**WHAT THE TASK REQUIRES**
Transcribe exactly the first line of the listing below and each line that follows it, ending with the line that contains "l'antenne de référence.", and omit the remainder.

**DATASET CONTENT**
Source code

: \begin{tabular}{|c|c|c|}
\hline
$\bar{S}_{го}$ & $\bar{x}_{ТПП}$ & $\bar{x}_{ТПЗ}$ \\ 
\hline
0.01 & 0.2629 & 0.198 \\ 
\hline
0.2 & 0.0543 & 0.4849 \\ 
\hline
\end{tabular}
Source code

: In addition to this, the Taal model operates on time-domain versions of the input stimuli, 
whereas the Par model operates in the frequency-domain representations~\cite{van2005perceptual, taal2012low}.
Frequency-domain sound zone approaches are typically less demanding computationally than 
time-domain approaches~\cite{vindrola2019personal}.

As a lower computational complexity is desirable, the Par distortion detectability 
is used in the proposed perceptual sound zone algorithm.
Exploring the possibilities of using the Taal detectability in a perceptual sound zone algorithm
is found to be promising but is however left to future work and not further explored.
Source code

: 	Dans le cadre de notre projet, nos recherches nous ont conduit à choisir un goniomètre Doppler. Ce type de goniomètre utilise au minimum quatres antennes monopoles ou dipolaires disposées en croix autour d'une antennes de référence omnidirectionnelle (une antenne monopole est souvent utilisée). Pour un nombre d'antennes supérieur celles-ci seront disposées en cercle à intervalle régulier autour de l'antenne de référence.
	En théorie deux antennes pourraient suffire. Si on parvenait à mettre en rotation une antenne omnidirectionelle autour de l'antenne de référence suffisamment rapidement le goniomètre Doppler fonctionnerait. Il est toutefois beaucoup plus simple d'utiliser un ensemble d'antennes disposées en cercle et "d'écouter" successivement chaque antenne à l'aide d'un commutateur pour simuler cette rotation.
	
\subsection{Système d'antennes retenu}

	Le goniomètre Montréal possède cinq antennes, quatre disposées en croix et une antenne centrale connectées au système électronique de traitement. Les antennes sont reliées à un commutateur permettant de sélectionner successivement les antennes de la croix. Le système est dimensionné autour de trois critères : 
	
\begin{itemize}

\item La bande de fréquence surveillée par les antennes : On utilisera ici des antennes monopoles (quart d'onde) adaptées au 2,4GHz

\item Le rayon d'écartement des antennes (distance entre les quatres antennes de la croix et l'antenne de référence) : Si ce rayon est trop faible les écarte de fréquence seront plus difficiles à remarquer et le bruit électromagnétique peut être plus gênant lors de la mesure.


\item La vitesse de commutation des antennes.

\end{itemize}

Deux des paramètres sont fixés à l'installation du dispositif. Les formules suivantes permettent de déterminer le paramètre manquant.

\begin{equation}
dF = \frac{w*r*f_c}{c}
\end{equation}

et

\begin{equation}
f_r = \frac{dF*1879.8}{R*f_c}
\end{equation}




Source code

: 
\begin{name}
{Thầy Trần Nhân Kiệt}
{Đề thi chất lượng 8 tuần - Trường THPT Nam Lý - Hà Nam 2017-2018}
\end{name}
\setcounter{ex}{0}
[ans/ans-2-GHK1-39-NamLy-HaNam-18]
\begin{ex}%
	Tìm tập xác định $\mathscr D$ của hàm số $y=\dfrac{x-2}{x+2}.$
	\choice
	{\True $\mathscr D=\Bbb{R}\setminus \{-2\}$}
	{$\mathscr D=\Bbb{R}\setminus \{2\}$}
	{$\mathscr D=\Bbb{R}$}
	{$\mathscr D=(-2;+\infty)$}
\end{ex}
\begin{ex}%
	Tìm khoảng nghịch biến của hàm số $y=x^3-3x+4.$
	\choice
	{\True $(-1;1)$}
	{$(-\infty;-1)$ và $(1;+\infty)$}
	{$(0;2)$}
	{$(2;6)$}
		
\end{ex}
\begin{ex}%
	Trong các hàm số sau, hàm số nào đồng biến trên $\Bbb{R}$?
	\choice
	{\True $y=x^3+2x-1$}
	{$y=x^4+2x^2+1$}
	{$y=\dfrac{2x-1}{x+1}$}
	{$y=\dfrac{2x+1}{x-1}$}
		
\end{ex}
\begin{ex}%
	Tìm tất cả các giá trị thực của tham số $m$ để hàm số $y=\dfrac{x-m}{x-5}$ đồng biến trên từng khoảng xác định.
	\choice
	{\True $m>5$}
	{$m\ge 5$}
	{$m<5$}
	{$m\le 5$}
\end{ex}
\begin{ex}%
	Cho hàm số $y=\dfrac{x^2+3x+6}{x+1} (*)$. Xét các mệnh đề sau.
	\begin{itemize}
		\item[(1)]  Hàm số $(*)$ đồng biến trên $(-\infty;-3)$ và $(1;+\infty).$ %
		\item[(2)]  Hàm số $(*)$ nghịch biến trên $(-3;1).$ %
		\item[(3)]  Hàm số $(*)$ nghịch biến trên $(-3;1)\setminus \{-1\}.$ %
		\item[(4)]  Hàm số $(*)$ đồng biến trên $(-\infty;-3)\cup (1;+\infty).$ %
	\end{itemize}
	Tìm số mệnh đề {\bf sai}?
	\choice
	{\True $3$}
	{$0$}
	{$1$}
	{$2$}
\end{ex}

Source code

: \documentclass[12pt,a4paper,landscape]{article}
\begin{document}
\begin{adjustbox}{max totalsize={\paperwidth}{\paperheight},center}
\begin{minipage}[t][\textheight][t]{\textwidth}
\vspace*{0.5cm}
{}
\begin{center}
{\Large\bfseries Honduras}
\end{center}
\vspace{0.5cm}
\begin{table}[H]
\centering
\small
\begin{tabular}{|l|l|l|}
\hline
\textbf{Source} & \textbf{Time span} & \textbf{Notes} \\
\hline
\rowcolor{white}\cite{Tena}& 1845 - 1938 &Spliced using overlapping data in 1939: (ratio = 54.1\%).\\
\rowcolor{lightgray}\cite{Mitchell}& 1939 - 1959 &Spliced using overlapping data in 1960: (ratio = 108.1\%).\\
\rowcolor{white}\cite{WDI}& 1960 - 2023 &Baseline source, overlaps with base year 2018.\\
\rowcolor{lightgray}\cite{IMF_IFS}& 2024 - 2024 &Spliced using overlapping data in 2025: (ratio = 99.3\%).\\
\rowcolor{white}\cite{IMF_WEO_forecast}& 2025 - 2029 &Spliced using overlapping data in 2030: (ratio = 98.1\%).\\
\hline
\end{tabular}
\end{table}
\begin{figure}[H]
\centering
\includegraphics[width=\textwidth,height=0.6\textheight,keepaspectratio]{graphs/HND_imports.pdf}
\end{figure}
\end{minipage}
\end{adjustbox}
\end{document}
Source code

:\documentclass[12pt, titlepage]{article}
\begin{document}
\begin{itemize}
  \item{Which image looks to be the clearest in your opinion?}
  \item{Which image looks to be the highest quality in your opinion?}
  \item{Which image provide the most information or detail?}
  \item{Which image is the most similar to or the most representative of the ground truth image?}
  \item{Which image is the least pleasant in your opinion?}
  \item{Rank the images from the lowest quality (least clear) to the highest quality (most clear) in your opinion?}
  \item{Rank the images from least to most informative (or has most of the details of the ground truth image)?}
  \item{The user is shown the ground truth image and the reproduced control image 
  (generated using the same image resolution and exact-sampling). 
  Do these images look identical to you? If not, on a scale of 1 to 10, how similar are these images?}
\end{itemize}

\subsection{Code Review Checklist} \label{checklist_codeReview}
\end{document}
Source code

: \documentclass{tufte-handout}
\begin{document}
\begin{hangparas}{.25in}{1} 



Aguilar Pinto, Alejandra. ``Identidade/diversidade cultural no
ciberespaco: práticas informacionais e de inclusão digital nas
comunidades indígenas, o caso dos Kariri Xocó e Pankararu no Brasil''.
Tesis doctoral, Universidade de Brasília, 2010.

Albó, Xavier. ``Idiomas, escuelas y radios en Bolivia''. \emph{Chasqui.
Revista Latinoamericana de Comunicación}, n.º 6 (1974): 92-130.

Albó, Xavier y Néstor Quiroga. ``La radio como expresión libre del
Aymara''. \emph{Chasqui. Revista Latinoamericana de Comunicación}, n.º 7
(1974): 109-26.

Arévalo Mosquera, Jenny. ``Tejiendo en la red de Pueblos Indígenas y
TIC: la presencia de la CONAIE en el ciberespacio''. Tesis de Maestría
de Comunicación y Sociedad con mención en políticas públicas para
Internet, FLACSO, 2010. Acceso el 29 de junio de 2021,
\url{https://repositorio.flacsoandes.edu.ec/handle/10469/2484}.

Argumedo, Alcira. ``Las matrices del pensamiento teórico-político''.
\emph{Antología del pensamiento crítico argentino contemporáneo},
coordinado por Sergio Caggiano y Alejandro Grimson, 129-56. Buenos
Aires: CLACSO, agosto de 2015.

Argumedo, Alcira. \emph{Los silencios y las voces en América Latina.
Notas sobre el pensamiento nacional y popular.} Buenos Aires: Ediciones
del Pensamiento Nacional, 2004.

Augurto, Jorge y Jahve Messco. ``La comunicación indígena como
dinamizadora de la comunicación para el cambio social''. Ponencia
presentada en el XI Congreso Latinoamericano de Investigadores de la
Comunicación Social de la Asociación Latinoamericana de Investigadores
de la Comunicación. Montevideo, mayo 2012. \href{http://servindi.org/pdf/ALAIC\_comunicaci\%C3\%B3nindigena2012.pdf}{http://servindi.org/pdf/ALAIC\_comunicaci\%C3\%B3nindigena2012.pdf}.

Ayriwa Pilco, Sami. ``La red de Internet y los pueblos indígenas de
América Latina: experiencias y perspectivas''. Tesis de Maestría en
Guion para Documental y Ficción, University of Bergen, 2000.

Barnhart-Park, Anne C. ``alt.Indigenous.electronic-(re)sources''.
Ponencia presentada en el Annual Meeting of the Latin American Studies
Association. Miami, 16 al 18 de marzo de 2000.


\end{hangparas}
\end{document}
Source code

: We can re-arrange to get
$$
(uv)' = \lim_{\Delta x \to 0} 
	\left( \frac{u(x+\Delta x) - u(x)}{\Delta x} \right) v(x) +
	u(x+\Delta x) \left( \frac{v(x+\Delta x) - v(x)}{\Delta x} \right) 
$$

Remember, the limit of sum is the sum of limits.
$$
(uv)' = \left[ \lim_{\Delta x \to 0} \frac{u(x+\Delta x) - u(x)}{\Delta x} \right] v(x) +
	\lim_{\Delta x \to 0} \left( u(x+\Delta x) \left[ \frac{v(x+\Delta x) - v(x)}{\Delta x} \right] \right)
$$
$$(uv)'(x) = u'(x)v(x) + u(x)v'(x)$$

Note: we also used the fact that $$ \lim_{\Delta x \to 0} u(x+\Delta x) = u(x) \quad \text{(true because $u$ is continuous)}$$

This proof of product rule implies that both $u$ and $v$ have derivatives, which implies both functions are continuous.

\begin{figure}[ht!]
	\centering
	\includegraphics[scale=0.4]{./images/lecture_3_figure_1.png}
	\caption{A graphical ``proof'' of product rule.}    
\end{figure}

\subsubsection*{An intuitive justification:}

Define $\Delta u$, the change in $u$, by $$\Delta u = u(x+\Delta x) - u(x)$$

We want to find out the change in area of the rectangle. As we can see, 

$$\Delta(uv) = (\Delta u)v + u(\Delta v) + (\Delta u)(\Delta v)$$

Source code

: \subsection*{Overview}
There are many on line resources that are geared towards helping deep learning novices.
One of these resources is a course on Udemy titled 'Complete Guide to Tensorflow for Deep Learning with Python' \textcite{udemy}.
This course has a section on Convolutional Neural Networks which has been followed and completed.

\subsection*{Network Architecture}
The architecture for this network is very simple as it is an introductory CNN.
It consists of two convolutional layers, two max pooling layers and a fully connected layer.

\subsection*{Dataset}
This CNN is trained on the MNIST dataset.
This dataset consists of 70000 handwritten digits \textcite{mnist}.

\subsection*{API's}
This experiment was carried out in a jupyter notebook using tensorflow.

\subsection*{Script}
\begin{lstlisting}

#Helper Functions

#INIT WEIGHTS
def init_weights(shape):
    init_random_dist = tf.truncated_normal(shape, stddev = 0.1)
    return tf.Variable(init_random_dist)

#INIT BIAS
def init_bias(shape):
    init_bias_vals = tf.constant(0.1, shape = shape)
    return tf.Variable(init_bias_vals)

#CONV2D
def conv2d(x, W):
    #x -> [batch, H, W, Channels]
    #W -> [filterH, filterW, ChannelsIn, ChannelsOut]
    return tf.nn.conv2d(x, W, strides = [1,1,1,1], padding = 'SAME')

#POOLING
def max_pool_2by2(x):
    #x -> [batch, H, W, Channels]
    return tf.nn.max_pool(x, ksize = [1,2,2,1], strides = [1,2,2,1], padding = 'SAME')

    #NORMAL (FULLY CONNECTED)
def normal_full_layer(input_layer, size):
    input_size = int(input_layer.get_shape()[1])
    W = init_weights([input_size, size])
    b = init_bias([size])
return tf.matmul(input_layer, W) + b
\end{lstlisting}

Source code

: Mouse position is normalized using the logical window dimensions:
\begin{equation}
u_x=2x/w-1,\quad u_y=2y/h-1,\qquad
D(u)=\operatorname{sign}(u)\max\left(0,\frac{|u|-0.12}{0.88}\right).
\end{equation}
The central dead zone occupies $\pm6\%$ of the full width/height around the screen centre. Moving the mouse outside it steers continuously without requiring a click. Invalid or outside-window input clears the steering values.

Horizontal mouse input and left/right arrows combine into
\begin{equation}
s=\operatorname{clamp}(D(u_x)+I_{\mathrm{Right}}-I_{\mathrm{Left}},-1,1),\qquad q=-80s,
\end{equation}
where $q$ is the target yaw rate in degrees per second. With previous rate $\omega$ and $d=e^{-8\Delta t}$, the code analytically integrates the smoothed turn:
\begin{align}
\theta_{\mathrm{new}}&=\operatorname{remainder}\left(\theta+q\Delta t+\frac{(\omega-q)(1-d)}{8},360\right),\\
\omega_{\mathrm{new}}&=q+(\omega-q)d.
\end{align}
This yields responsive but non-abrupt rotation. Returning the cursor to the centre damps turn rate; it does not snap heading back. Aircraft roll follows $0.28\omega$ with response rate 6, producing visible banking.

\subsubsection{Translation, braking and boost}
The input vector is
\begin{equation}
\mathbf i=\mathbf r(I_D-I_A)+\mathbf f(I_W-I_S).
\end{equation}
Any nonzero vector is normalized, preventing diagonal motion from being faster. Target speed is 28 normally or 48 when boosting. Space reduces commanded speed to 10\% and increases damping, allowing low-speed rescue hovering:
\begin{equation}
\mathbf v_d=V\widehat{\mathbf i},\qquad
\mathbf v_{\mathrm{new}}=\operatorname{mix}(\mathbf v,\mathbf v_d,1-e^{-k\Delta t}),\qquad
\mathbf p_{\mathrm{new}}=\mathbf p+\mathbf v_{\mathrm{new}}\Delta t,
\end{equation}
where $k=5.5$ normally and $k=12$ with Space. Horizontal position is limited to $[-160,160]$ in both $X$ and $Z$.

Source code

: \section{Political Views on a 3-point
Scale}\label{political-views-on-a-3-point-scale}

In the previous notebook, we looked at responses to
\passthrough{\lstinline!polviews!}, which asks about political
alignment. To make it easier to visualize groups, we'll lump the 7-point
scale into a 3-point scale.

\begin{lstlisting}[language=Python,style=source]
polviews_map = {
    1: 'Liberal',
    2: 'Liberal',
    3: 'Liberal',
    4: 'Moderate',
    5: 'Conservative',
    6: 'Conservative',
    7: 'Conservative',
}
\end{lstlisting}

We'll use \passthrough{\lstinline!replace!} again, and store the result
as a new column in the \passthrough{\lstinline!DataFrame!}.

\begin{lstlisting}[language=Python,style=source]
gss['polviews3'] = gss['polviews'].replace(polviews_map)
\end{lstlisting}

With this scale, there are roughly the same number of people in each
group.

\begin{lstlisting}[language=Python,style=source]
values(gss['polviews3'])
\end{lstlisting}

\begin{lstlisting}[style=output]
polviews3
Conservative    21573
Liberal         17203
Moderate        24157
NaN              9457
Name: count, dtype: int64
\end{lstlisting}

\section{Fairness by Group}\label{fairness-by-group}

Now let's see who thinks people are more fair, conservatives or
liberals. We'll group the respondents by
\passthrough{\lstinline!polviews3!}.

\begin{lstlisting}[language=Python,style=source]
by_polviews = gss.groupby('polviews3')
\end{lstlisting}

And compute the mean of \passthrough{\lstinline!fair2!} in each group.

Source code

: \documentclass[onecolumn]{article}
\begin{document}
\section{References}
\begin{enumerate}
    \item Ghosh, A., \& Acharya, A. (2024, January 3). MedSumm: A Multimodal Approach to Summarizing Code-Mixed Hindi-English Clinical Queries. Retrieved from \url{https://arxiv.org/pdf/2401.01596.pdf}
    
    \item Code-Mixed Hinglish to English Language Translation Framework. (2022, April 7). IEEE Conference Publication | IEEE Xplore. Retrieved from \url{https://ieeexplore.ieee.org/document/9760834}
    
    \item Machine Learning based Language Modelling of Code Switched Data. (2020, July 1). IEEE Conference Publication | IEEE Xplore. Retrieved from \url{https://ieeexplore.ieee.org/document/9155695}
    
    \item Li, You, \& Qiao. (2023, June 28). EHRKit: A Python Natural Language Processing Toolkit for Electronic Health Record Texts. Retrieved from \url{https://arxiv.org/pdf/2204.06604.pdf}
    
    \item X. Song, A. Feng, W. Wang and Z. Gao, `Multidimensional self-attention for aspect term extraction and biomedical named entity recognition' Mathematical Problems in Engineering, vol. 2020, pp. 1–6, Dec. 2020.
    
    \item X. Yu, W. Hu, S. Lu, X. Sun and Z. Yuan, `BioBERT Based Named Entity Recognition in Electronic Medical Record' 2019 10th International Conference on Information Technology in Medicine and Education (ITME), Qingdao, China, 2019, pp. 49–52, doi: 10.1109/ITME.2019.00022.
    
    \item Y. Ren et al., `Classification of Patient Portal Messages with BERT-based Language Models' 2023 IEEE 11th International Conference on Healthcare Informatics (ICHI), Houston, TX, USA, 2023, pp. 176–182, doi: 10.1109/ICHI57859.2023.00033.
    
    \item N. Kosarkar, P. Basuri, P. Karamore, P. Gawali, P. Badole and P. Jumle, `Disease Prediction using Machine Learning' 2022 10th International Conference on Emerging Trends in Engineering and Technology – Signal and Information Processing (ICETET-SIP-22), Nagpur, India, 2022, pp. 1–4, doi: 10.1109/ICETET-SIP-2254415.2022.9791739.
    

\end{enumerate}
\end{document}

**EXERCISE OUTPUT**
Source code

: \begin{tabular}{|c|c|c|}
\hline
$\bar{S}_{го}$ & $\bar{x}_{ТПП}$ & $\bar{x}_{ТПЗ}$ \\ 
\hline
0.01 & 0.2629 & 0.198 \\ 
\hline
0.2 & 0.0543 & 0.4849 \\ 
\hline
\end{tabular}
Source code

: In addition to this, the Taal model operates on time-domain versions of the input stimuli, 
whereas the Par model operates in the frequency-domain representations~\cite{van2005perceptual, taal2012low}.
Frequency-domain sound zone approaches are typically less demanding computationally than 
time-domain approaches~\cite{vindrola2019personal}.

As a lower computational complexity is desirable, the Par distortion detectability 
is used in the proposed perceptual sound zone algorithm.
Exploring the possibilities of using the Taal detectability in a perceptual sound zone algorithm
is found to be promising but is however left to future work and not further explored.
Source code

: 	Dans le cadre de notre projet, nos recherches nous ont conduit à choisir un goniomètre Doppler. Ce type de goniomètre utilise au minimum quatres antennes monopoles ou dipolaires disposées en croix autour d'une antennes de référence omnidirectionnelle (une antenne monopole est souvent utilisée). Pour un nombre d'antennes supérieur celles-ci seront disposées en cercle à intervalle régulier autour de l'antenne de référence.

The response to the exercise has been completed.